About this task - Write out, word for word, the part of the listing below that opens with the line containing "vertices that represent" and closes with the line containing "detect communities?", keeping both of those lines and adding no others.
=== Section Start ===
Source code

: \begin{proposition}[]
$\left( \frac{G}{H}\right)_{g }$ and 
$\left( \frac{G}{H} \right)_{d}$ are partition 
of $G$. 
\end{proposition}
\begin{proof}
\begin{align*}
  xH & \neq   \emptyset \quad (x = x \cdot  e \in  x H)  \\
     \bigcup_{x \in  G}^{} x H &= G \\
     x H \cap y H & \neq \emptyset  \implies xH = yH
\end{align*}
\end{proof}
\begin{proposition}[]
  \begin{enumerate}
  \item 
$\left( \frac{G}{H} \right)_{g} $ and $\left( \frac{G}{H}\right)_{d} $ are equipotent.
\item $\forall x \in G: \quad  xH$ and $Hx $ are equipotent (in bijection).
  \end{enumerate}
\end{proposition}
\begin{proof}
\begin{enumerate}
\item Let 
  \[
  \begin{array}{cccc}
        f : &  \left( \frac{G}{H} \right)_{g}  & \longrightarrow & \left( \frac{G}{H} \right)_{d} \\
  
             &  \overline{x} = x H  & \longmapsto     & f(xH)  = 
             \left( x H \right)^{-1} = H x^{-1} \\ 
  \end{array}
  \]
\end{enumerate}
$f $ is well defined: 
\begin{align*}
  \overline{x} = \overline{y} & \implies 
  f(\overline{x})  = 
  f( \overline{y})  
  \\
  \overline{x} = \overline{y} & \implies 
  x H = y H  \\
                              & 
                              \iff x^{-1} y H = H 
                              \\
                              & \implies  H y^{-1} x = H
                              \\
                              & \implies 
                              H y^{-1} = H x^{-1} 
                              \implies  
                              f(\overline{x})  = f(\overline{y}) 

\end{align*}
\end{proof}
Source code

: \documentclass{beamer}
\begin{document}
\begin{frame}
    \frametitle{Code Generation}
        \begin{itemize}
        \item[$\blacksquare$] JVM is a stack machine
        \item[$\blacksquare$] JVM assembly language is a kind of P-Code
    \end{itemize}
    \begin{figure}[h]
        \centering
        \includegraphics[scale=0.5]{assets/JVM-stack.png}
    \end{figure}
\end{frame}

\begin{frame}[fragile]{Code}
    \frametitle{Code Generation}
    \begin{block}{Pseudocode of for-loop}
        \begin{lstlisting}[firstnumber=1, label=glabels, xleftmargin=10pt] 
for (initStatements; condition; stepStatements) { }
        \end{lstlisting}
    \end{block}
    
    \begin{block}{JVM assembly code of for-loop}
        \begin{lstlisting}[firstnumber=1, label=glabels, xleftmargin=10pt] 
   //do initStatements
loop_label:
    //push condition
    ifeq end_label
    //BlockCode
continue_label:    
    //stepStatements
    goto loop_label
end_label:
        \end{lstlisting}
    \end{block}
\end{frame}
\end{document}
=== Section End ===
=== Section Start ===
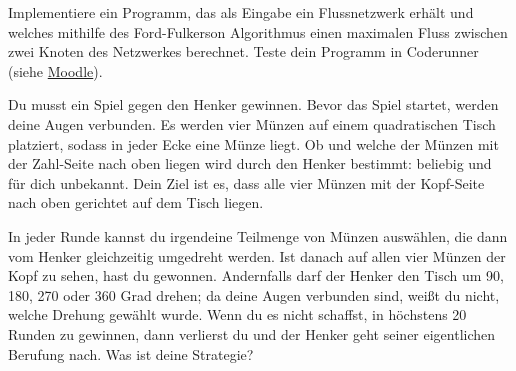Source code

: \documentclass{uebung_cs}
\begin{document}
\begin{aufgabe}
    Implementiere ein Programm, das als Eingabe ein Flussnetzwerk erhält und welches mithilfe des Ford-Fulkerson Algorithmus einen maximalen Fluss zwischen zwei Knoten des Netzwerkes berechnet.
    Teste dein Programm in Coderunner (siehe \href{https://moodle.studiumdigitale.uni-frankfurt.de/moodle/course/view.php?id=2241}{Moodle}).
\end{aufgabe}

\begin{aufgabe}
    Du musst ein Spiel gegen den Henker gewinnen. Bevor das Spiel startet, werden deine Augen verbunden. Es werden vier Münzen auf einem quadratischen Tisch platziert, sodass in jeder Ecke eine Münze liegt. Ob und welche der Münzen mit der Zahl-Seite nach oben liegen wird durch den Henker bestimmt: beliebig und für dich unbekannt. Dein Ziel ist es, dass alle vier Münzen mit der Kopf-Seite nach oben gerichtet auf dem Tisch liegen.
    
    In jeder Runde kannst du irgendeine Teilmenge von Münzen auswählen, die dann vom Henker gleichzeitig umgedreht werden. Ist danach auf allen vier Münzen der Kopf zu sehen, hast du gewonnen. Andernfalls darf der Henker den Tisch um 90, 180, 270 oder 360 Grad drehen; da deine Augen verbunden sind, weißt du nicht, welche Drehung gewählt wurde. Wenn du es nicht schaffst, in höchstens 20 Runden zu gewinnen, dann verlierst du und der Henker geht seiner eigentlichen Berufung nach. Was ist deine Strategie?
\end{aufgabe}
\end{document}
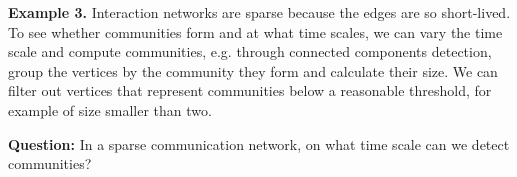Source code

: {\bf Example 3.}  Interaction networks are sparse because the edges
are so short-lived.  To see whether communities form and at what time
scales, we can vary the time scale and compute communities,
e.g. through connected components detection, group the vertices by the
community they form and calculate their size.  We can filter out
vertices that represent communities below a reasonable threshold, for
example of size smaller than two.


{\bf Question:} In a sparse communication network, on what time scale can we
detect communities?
=== Section End ===
=== Section Start ===
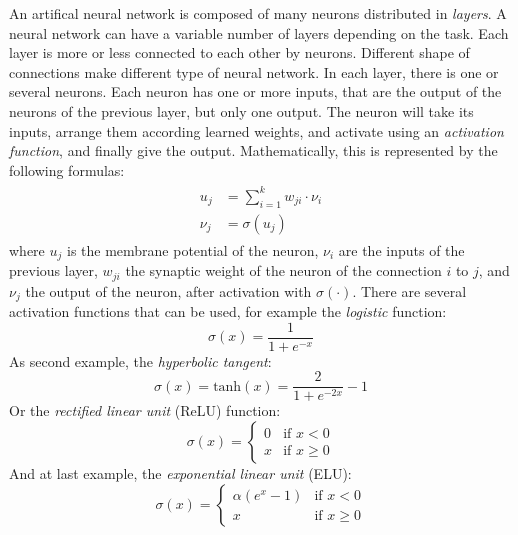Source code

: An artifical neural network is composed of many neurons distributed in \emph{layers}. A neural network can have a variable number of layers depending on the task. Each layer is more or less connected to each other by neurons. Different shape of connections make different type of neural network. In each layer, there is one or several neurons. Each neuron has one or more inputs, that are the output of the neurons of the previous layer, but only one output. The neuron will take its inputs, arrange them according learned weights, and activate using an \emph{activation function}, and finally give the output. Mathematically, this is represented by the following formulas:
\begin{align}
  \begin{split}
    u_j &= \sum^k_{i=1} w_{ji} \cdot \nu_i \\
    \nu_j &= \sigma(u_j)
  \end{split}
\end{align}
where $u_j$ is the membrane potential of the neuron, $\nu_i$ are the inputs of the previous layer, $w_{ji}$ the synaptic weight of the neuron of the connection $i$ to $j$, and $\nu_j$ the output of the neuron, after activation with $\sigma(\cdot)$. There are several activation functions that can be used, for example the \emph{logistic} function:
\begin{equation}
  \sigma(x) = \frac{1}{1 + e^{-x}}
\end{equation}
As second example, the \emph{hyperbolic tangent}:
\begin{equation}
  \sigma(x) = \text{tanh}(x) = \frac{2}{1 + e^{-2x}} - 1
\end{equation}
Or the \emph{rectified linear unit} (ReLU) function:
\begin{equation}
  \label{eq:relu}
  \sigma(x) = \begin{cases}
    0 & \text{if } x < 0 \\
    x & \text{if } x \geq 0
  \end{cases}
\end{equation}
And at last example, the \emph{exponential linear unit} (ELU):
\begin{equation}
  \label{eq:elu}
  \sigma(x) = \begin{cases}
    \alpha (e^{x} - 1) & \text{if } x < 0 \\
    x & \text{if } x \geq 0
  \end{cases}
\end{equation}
=== Section End ===
Problem solution -
vertices that represent communities below a reasonable threshold, for
example of size smaller than two.


{\bf Question:} In a sparse communication network, on what time scale can we
detect communities?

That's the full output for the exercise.